L’impresa sarà resa difficile da un Sindaco avido e miscredente, dai
ripensamenti dei compaesani, dai “bollori” di Clementina, perdutamente
innamorata di Don Silvestro, dall’arrivo di Consolazione, una ragazza di facili
costumi, giunta in paese proprio la notte delle procreazione e che distrae gli
uomini del paese e dal Cardinale che, facendo leva sul proprio potere, tenta di
screditare la missione di Don Silvestro. Tra i miracoli dell’Onnipotente e la
verità dei sentimenti il diluvio alla fine verrà scongiurato e siederanno tutti
insieme a tavola, con un posto in più … per Lui!
Anche con una storia dal successo assicurato, mettere su uno spettacolo musicale è un lavoro impegnativo e sono state necessarie la disponibilità e la creatività di uno staff di 45 persone per i balletti, la coreografia, i costumi, gli adattamenti musicali e l’incisione, i cori, le luci per un risultato di squadra che trasmette entusiasmo e vivacità e il cui ricavato andrà interamente in beneficienza.

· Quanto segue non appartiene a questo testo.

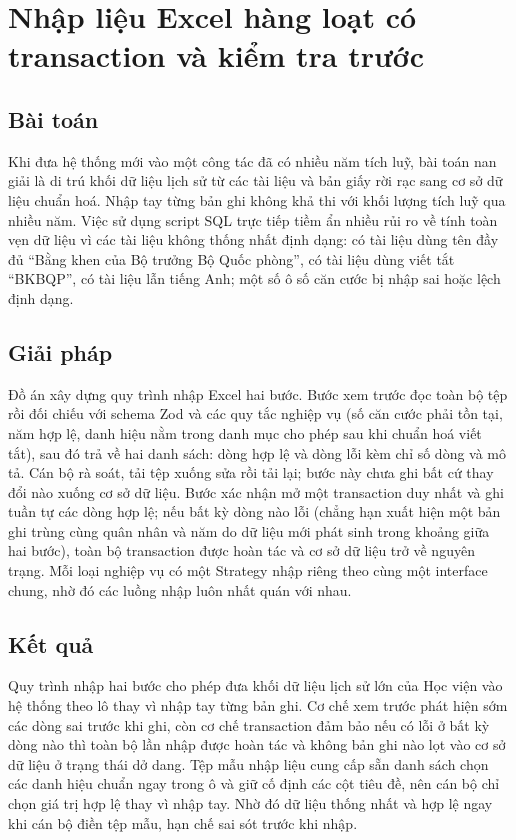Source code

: \documentclass[../DoAn.tex]{subfiles}
\begin{document}
\section{Nhập liệu Excel hàng loạt có transaction và kiểm tra trước}
\label{section:5.4}

\subsection{Bài toán}
Khi đưa hệ thống mới vào một công tác đã có nhiều năm tích luỹ, bài toán nan giải là di trú khối dữ liệu lịch sử từ các tài liệu và bản giấy rời rạc sang cơ sở dữ liệu chuẩn hoá.
Nhập tay từng bản ghi không khả thi với khối lượng tích luỹ qua nhiều năm.
Việc sử dụng script SQL trực tiếp tiềm ẩn nhiều rủi ro về tính toàn vẹn dữ liệu vì các tài liệu không thống nhất định dạng: có tài liệu dùng tên đầy đủ ``Bằng khen của Bộ trưởng Bộ Quốc phòng'', có tài liệu dùng viết tắt ``BKBQP'', có tài liệu lẫn tiếng Anh; một số ô số căn cước bị nhập sai hoặc lệch định dạng.

\subsection{Giải pháp}
Đồ án xây dựng quy trình nhập Excel hai bước.
Bước xem trước đọc toàn bộ tệp rồi đối chiếu với schema Zod và các quy tắc nghiệp vụ (số căn cước phải tồn tại, năm hợp lệ, danh hiệu nằm trong danh mục cho phép sau khi chuẩn hoá viết tắt), sau đó trả về hai danh sách: dòng hợp lệ và dòng lỗi kèm chỉ số dòng và mô tả.
Cán bộ rà soát, tải tệp xuống sửa rồi tải lại; bước này chưa ghi bất cứ thay đổi nào xuống cơ sở dữ liệu.
Bước xác nhận mở một transaction duy nhất và ghi tuần tự các dòng hợp lệ; nếu bất kỳ dòng nào lỗi (chẳng hạn xuất hiện một bản ghi trùng cùng quân nhân và năm do dữ liệu mới phát sinh trong khoảng giữa hai bước), toàn bộ transaction được hoàn tác và cơ sở dữ liệu trở về nguyên trạng.
Mỗi loại nghiệp vụ có một Strategy nhập riêng theo cùng một interface chung, nhờ đó các luồng nhập luôn nhất quán với nhau.

\subsection{Kết quả}
Quy trình nhập hai bước cho phép đưa khối dữ liệu lịch sử lớn của Học viện vào hệ thống theo lô thay vì nhập tay từng bản ghi.
Cơ chế xem trước phát hiện sớm các dòng sai trước khi ghi, còn cơ chế transaction đảm bảo nếu có lỗi ở bất kỳ dòng nào thì toàn bộ lần nhập được hoàn tác và không bản ghi nào lọt vào cơ sở dữ liệu ở trạng thái dở dang.
Tệp mẫu nhập liệu cung cấp sẵn danh sách chọn các danh hiệu chuẩn ngay trong ô và giữ cố định các cột tiêu đề, nên cán bộ chỉ chọn giá trị hợp lệ thay vì nhập tay. Nhờ đó dữ liệu thống nhất và hợp lệ ngay khi cán bộ điền tệp mẫu, hạn chế sai sót trước khi nhập.
\end{document}
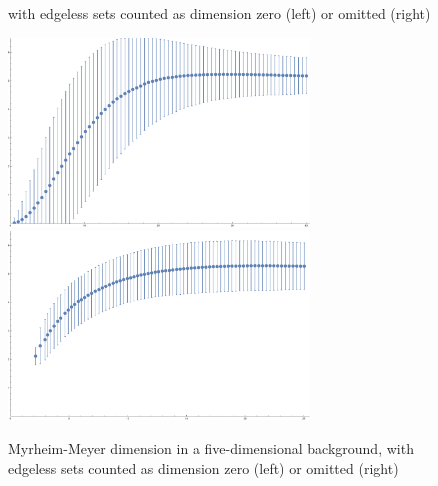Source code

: \documentclass[12pt]{article}
\begin{document}
\begin{figure}
\begin{center}
{with edgeless sets counted as dimension zero (left) or omitted (right) \label{fig3}}
\end{center}
\begin{center}
\includegraphics[width=3.15in]{CSDimRed5D.pdf}
 \includegraphics[width=3.15in]{CSDimRed5D2.pdf}
\caption{Myrheim-Meyer dimension in a five-dimensional background,
with edgeless sets counted as dimension zero (left) or omitted (right) \label{fig4}}
\end{center}
\end{figure}

\newpage

\vspace{1.5ex}



\end{document}
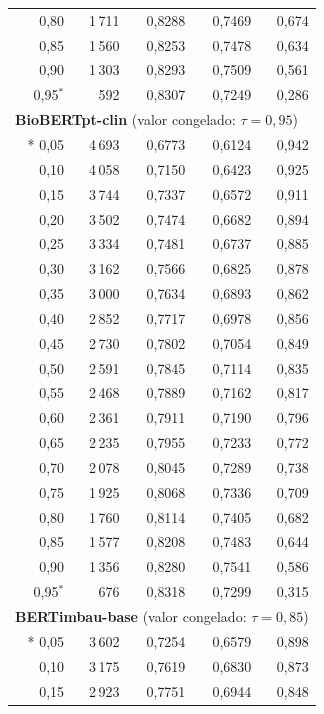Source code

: \begin{longtable}{@{\extracolsep{\fill}}rrrrr}
0{,}80 & 1\,711 & 0{,}8288 & 0{,}7469 & 0{,}674 \\
0{,}85 & 1\,560 & 0{,}8253 & 0{,}7478 & 0{,}634 \\
0{,}90 & 1\,303 & 0{,}8293 & 0{,}7509 & 0{,}561 \\
0{,}95$^{\ast}$ & 592 & 0{,}8307 & 0{,}7249 & 0{,}286 \\
\midrule
\multicolumn{5}{l}{\textbf{BioBERTpt-clin} (valor congelado: $\tau=0{,}95$)} \\*
0{,}05 & 4\,693 & 0{,}6773 & 0{,}6124 & 0{,}942 \\
0{,}10 & 4\,058 & 0{,}7150 & 0{,}6423 & 0{,}925 \\
0{,}15 & 3\,744 & 0{,}7337 & 0{,}6572 & 0{,}911 \\
0{,}20 & 3\,502 & 0{,}7474 & 0{,}6682 & 0{,}894 \\
0{,}25 & 3\,334 & 0{,}7481 & 0{,}6737 & 0{,}885 \\
0{,}30 & 3\,162 & 0{,}7566 & 0{,}6825 & 0{,}878 \\
0{,}35 & 3\,000 & 0{,}7634 & 0{,}6893 & 0{,}862 \\
0{,}40 & 2\,852 & 0{,}7717 & 0{,}6978 & 0{,}856 \\
0{,}45 & 2\,730 & 0{,}7802 & 0{,}7054 & 0{,}849 \\
0{,}50 & 2\,591 & 0{,}7845 & 0{,}7114 & 0{,}835 \\
0{,}55 & 2\,468 & 0{,}7889 & 0{,}7162 & 0{,}817 \\
0{,}60 & 2\,361 & 0{,}7911 & 0{,}7190 & 0{,}796 \\
0{,}65 & 2\,235 & 0{,}7955 & 0{,}7233 & 0{,}772 \\
0{,}70 & 2\,078 & 0{,}8045 & 0{,}7289 & 0{,}738 \\
0{,}75 & 1\,925 & 0{,}8068 & 0{,}7336 & 0{,}709 \\
0{,}80 & 1\,760 & 0{,}8114 & 0{,}7405 & 0{,}682 \\
0{,}85 & 1\,577 & 0{,}8208 & 0{,}7483 & 0{,}644 \\
0{,}90 & 1\,356 & 0{,}8280 & 0{,}7541 & 0{,}586 \\
0{,}95$^{\ast}$ & 676 & 0{,}8318 & 0{,}7299 & 0{,}315 \\
\midrule
\multicolumn{5}{l}{\textbf{BERTimbau-base} (valor congelado: $\tau=0{,}85$)} \\*
0{,}05 & 3\,602 & 0{,}7254 & 0{,}6579 & 0{,}898 \\
0{,}10 & 3\,175 & 0{,}7619 & 0{,}6830 & 0{,}873 \\
0{,}15 & 2\,923 & 0{,}7751 & 0{,}6944 & 0{,}848 \\

\end{longtable}
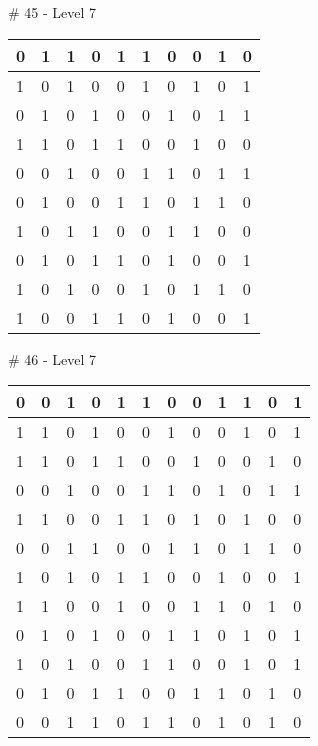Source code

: \smallskip

\# 45 - Level 7 \newline
\begin{tabular}{|m{\collen}|m{\collen}|m{\collen}|m{\collen}|m{\collen}|m{\collen}|m{\collen}|m{\collen}|m{\collen}|m{\collen}|}
\hline
  0 & 1 & 1 & 0 & 1 & 1 & 0 & 0 & 1 & 0 \\
\hline
  1 & 0 & 1 & 0 & 0 & 1 & 0 & 1 & 0 & 1 \\
\hline
  0 & 1 & 0 & 1 & 0 & 0 & 1 & 0 & 1 & 1 \\
\hline
  1 & 1 & 0 & 1 & 1 & 0 & 0 & 1 & 0 & 0 \\
\hline
  0 & 0 & 1 & 0 & 0 & 1 & 1 & 0 & 1 & 1 \\
\hline
  0 & 1 & 0 & 0 & 1 & 1 & 0 & 1 & 1 & 0 \\
\hline
  1 & 0 & 1 & 1 & 0 & 0 & 1 & 1 & 0 & 0 \\
\hline
  0 & 1 & 0 & 1 & 1 & 0 & 1 & 0 & 0 & 1 \\
\hline
  1 & 0 & 1 & 0 & 0 & 1 & 0 & 1 & 1 & 0 \\
\hline
  1 & 0 & 0 & 1 & 1 & 0 & 1 & 0 & 0 & 1 \\
\hline
\end{tabular}


\smallskip

\# 46 - Level 7 \newline
\begin{tabular}{|m{\collen}|m{\collen}|m{\collen}|m{\collen}|m{\collen}|m{\collen}|m{\collen}|m{\collen}|m{\collen}|m{\collen}|m{\collen}|m{\collen}|}
\hline
  0 & 0 & 1 & 0 & 1 & 1 & 0 & 0 & 1 & 1 & 0 & 1 \\
\hline
  1 & 1 & 0 & 1 & 0 & 0 & 1 & 0 & 0 & 1 & 0 & 1 \\
\hline
  1 & 1 & 0 & 1 & 1 & 0 & 0 & 1 & 0 & 0 & 1 & 0 \\
\hline
  0 & 0 & 1 & 0 & 0 & 1 & 1 & 0 & 1 & 0 & 1 & 1 \\
\hline
  1 & 1 & 0 & 0 & 1 & 1 & 0 & 1 & 0 & 1 & 0 & 0 \\
\hline
  0 & 0 & 1 & 1 & 0 & 0 & 1 & 1 & 0 & 1 & 1 & 0 \\
\hline
  1 & 0 & 1 & 0 & 1 & 1 & 0 & 0 & 1 & 0 & 0 & 1 \\
\hline
  1 & 1 & 0 & 0 & 1 & 0 & 0 & 1 & 1 & 0 & 1 & 0 \\
\hline
  0 & 1 & 0 & 1 & 0 & 0 & 1 & 1 & 0 & 1 & 0 & 1 \\
\hline
  1 & 0 & 1 & 0 & 0 & 1 & 1 & 0 & 0 & 1 & 0 & 1 \\
\hline
  0 & 1 & 0 & 1 & 1 & 0 & 0 & 1 & 1 & 0 & 1 & 0 \\
\hline
  0 & 0 & 1 & 1 & 0 & 1 & 1 & 0 & 1 & 0 & 1 & 0 \\
\hline
\end{tabular}


\smallskip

Tra le conferme della Compagnia scarperiese vi è senz’altro la capacità dei protagonisti e le caratterizzazioni riuscitissime di Alberto Della Rocca (Don Silvestro), Andrea Cecchi (Sindaco Crispino), Margherita Capecchi (Clementina), Cristina Rabatti (Ortensia), Alessio Fusi (voce di Dio). Molto bravi nella recitazione Alessio Monti (Toto), Alice Marrucelli (Consolazione), Piero Bartolini (Cardinale), Massimiliano Parisi (carabiniere).

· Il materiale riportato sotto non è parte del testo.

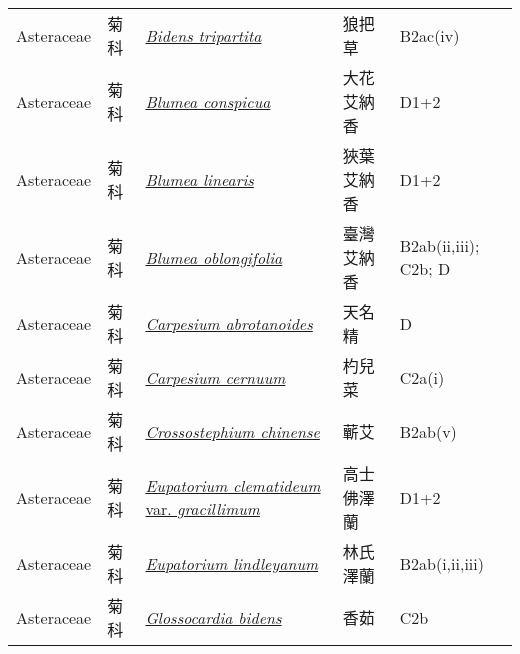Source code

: {\begin{longtable}{p{2.5cm}p{2cm}p{5cm}p{2.5cm}p{3cm}}
    Asteraceae & 菊科 & \href{http://www.theplantlist.org/tpl1.1/search?q=Bidens+tripartita}{\textit{Bidens tripartita} } & 狼把草 & B2ac(iv) \index{Bidens@\textit{Bidens}!tripartita@\textit{tripartita}}  \index{狼把草} \\
    Asteraceae & 菊科 & \href{http://www.theplantlist.org/tpl1.1/search?q=Blumea+conspicua}{\textit{Blumea conspicua} } & 大花艾納香 & D1+2 \index{Blumea@\textit{Blumea}!conspicua@\textit{conspicua}}  \index{大花艾納香} \\
    Asteraceae & 菊科 & \href{http://www.theplantlist.org/tpl1.1/search?q=Blumea+linearis}{\textit{Blumea linearis} } & 狹葉艾納香 & D1+2 \index{Blumea@\textit{Blumea}!linearis@\textit{linearis}}  \index{狹葉艾納香} \\
    Asteraceae & 菊科 & \href{http://www.theplantlist.org/tpl1.1/search?q=Blumea+oblongifolia}{\textit{Blumea oblongifolia} } & 臺灣艾納香 & B2ab(ii,iii); C2b; D \index{Blumea@\textit{Blumea}!oblongifolia@\textit{oblongifolia}}  \index{臺灣艾納香} \\
    Asteraceae & 菊科 & \href{http://www.theplantlist.org/tpl1.1/search?q=Carpesium+abrotanoides}{\textit{Carpesium abrotanoides} } & 天名精 & D \index{Carpesium@\textit{Carpesium}!abrotanoides@\textit{abrotanoides}}  \index{天名精} \\
    Asteraceae & 菊科 & \href{http://www.theplantlist.org/tpl1.1/search?q=Carpesium+cernuum}{\textit{Carpesium cernuum} } & 杓兒菜 & C2a(i) \index{Carpesium@\textit{Carpesium}!cernuum@\textit{cernuum}}  \index{杓兒菜} \\
    Asteraceae & 菊科 & \href{http://www.theplantlist.org/tpl1.1/search?q=Crossostephium+chinense}{\textit{Crossostephium chinense} } & 蘄艾 & B2ab(v) \index{Crossostephium@\textit{Crossostephium}!chinense@\textit{chinense}}  \index{蘄艾} \\
    Asteraceae & 菊科 & \href{http://www.theplantlist.org/tpl1.1/search?q=Eupatorium+clematideum+var.+gracillimum}{\textit{Eupatorium clematideum} var. \textit{gracillimum} } & 高士佛澤蘭 & D1+2 \index{Eupatorium@\textit{Eupatorium}!clematideum@\textit{clematideum}!var. gracillimum@var. \textit{gracillimum}}  \index{高士佛澤蘭} \\
    Asteraceae & 菊科 & \href{http://www.theplantlist.org/tpl1.1/search?q=Eupatorium+lindleyanum}{\textit{Eupatorium lindleyanum} } & 林氏澤蘭 & B2ab(i,ii,iii) \index{Eupatorium@\textit{Eupatorium}!lindleyanum@\textit{lindleyanum}}  \index{林氏澤蘭} \\
    Asteraceae & 菊科 & \href{http://www.theplantlist.org/tpl1.1/search?q=Glossocardia+bidens}{\textit{Glossocardia bidens} } & 香茹 & C2b \index{Glossocardia@\textit{Glossocardia}!bidens@\textit{bidens}}  \index{香茹} \\

\end{longtable}}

Un elogio particolare va inoltre alla vera novità di quest’anno: ai membri del Laboratorio di Scenografia, Stefano Bandini, Roberto Talluri, Massimo Becchi, Roberto Pieri, Lucio Sprio e Massimiliano Parisi. Senza un’esperienza specifica nel settore, ma con un buon bagaglio di conoscenze maturate nel lavoro o nel tempo libero, sono riusciti a realizzare scene a ambientazioni molto curate e tecnicamente sofisticate.
Complimenti dunque ad una Compagnia che, partita dalla voglia di stare insieme di un bel gruppo di giovani amici, riesce a crescere artisticamente e a motivarsi negli anni con nuove sfide. Quale sarà dunque la prossima? Forse il coraggio e l’allenamento per cantare dal vivo? Glielo auguriamo perché le potenzialità ci sono tutte!